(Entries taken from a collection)
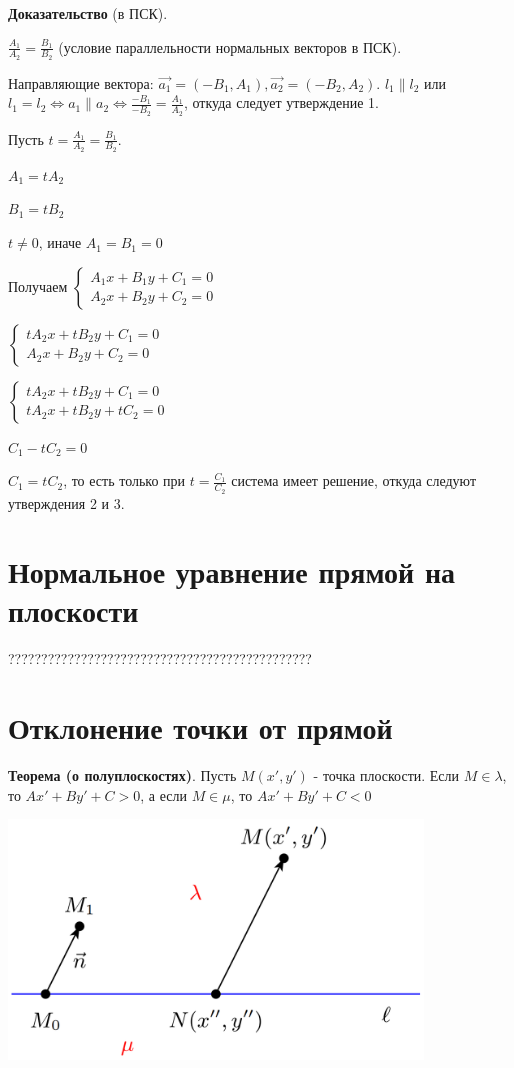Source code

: \documentclass[a4paper]{article}
\begin{document}
{\begin{small}
\textbf{Доказательство} (в ПСК).

$\displaystyle \frac{A_1}{A_2} = \frac{B_1}{B_2}$ (условие параллельности нормальных векторов в ПСК). 

Направляющие вектора: $\vec{a_1} = (-B_1, A_1), \vec{a_2} = (-B_2, A_2)$. \newline $l_1 \parallel l_2$ или $\displaystyle l_1 = l_2 \Leftrightarrow a_1 \parallel a_2 \Leftrightarrow \frac{-B_1}{-B_2} = \frac{A_1}{A_2}$, откуда следует утверждение 1.

Пусть $t = \frac{A_1}{A_2} = \frac{B_1}{B_2}$. 

$A_1 = tA_2$

$B_1 = tB_2$

$t \neq 0$, иначе $A_1 = B_1 = 0$

Получаем $
\begin{cases}
   A_1x+B_1y+C_1 = 0
   \\
   A_2x + B_2y+C_2 = 0
 \end{cases}
$

$
\begin{cases}
   tA_2x+tB_2y+C_1 = 0
   \\
   A_2x + B_2y+C_2 = 0
 \end{cases}
$

$
\begin{cases}
   tA_2x+tB_2y+C_1 = 0
   \\
   tA_2x + tB_2y+tC_2 = 0
 \end{cases}
$

$C_1 - tC_2 = 0$

$C_1 = tC_2$, то есть только при $\displaystyle t=\frac{C_1}{C_2}$ система имеет решение, откуда следуют утверждения 2 и 3.

\section*{Нормальное уравнение прямой на плоскости}
??????????????????????????????????????????????

\section*{Отклонение точки от прямой}
\textbf{Теорема (о полуплоскостях)}. Пусть $M(x', y')$ - точка плоскости. Если $M \in \lambda$, то $Ax' + By' + C > 0$, а если $M \in \mu $, то $Ax' + By' + C < 0$ 

\includegraphics[width=11cm]{t7}


\end{small}}
\end{document}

**YOUR INSTRUCTIONS:** From the first line to the last, copy the records exactly and skip the pictures.

**PROBLEM SOLUTION:**
Source code

: \documentclass[a4paper]{article}
\begin{document}
{\begin{small}
\textbf{Доказательство} (в ПСК).

$\displaystyle \frac{A_1}{A_2} = \frac{B_1}{B_2}$ (условие параллельности нормальных векторов в ПСК). 

Направляющие вектора: $\vec{a_1} = (-B_1, A_1), \vec{a_2} = (-B_2, A_2)$. \newline $l_1 \parallel l_2$ или $\displaystyle l_1 = l_2 \Leftrightarrow a_1 \parallel a_2 \Leftrightarrow \frac{-B_1}{-B_2} = \frac{A_1}{A_2}$, откуда следует утверждение 1.

Пусть $t = \frac{A_1}{A_2} = \frac{B_1}{B_2}$. 

$A_1 = tA_2$

$B_1 = tB_2$

$t \neq 0$, иначе $A_1 = B_1 = 0$

Получаем $
\begin{cases}
   A_1x+B_1y+C_1 = 0
   \\
   A_2x + B_2y+C_2 = 0
 \end{cases}
$

$
\begin{cases}
   tA_2x+tB_2y+C_1 = 0
   \\
   A_2x + B_2y+C_2 = 0
 \end{cases}
$

$
\begin{cases}
   tA_2x+tB_2y+C_1 = 0
   \\
   tA_2x + tB_2y+tC_2 = 0
 \end{cases}
$

$C_1 - tC_2 = 0$

$C_1 = tC_2$, то есть только при $\displaystyle t=\frac{C_1}{C_2}$ система имеет решение, откуда следуют утверждения 2 и 3.

\section*{Нормальное уравнение прямой на плоскости}
??????????????????????????????????????????????

\section*{Отклонение точки от прямой}
\textbf{Теорема (о полуплоскостях)}. Пусть $M(x', y')$ - точка плоскости. Если $M \in \lambda$, то $Ax' + By' + C > 0$, а если $M \in \mu $, то $Ax' + By' + C < 0$ 

\includegraphics[width=11cm]{t7}


\end{small}}
\end{document}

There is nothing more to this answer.